Although I have no RGB colors in the document but special colors in PANTONE.
If you are mixing Spot and Process colors, the color preview options get more complex.
Here I have 2 color fills—a saturated RGB pink that would not be printable with CMYK inks, and a PANTONE solid Spot color that also has no process CMYK equivalent, and my Transparency Blend Space is set to CMYK.
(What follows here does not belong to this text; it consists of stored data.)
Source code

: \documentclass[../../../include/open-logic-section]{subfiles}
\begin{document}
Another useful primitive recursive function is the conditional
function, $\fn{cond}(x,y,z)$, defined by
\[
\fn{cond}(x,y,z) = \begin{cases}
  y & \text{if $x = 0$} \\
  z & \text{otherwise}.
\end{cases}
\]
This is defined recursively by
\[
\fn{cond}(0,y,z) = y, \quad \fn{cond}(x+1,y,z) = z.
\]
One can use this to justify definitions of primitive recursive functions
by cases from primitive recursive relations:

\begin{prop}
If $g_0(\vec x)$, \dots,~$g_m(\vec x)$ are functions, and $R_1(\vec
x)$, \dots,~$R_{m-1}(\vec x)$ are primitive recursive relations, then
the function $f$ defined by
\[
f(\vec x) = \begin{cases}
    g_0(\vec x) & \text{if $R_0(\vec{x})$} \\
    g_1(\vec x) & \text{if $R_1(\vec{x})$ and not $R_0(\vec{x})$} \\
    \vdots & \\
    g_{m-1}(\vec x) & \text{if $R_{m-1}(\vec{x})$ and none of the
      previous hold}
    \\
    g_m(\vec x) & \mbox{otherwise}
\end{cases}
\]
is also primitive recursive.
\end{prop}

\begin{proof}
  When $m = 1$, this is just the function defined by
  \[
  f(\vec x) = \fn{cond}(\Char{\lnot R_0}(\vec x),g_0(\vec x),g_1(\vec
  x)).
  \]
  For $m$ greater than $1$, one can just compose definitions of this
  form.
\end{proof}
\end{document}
If I turn off Overprint/Separation Preview the two colors display unchanged (the PANTONE 909 spot color is defined as a Lab color for display)
![Screen Shot 3.png]()
If I turn on Overprint Preview, the RGB Pink fill displays in the documents CMYK space as it will print, but the PANTONE Spot color is unchanged because it will output as an extra spot plate and wont be converted into CMYK.
![Screen Shot 4.png]()
If I add transparency to the page and leave Overprint Preview on, I get the same preview—the RGB fill is previewed as CMYK and the Spot color is unchanged:
![Screen Shot 5.png]()
However, if I turn off Overprint Preview the Spot color gets previewed as its CMYK process equivalent—or how it would print if it were set to Process in Ink Manager.
Overprint turned off:
![Screen Shot 6.png]()
Mixing spot color, process color, and transparency makes for complex color management, so if you are using the Pantone solid ink system for picking color, but don’t intend to output extra spot color plates, set the Pantone swatches’ Color Type to Process.